***** EXERCISE INPUT *****
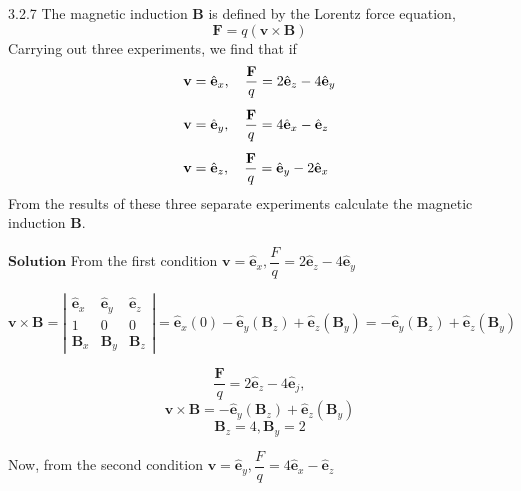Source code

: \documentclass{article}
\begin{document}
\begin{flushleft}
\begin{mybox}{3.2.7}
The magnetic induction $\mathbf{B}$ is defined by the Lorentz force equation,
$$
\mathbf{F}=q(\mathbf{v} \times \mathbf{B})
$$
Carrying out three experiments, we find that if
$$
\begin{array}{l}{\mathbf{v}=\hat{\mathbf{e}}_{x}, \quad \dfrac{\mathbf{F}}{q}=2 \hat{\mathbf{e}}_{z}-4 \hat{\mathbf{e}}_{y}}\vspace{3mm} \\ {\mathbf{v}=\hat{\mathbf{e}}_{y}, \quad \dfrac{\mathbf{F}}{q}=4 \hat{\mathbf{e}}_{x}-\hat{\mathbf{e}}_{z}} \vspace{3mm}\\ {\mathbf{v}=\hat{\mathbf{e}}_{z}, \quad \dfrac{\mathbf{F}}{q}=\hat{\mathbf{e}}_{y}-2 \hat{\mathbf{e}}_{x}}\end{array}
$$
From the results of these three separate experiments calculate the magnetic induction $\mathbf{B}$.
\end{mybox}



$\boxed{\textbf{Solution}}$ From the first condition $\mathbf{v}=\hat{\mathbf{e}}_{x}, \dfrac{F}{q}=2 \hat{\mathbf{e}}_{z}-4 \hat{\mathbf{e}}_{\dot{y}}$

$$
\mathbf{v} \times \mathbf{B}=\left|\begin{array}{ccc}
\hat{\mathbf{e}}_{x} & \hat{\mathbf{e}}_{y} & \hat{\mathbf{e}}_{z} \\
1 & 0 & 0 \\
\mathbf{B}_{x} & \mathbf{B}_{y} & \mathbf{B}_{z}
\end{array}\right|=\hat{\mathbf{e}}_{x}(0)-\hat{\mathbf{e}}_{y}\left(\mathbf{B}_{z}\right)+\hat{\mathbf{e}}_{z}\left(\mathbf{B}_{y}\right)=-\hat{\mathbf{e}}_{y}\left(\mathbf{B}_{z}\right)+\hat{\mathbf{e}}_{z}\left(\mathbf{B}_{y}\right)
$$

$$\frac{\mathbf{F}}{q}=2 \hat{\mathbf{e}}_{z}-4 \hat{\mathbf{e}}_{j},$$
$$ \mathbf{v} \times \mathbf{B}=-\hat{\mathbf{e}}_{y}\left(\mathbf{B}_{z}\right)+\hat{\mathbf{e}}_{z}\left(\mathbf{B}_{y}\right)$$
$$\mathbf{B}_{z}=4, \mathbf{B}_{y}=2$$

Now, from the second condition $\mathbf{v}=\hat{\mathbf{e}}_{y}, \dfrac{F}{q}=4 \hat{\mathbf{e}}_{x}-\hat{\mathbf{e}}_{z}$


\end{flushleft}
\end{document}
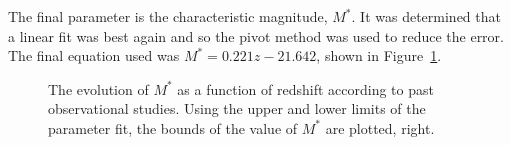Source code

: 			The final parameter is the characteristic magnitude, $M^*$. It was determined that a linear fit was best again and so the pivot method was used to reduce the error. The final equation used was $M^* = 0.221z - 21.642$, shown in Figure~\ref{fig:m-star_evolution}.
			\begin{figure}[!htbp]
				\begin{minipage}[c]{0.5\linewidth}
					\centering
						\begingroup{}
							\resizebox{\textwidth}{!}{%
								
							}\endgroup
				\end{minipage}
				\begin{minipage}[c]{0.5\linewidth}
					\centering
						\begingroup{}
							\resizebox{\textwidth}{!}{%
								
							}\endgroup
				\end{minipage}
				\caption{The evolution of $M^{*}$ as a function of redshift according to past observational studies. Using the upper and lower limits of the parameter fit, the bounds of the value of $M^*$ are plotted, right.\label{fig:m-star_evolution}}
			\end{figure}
*****
Copy out every line of the records that the string "induction" appears in.

▶ **ANSWER BOX**
The magnetic induction $\mathbf{B}$ is defined by the Lorentz force equation,
From the results of these three separate experiments calculate the magnetic induction $\mathbf{B}$.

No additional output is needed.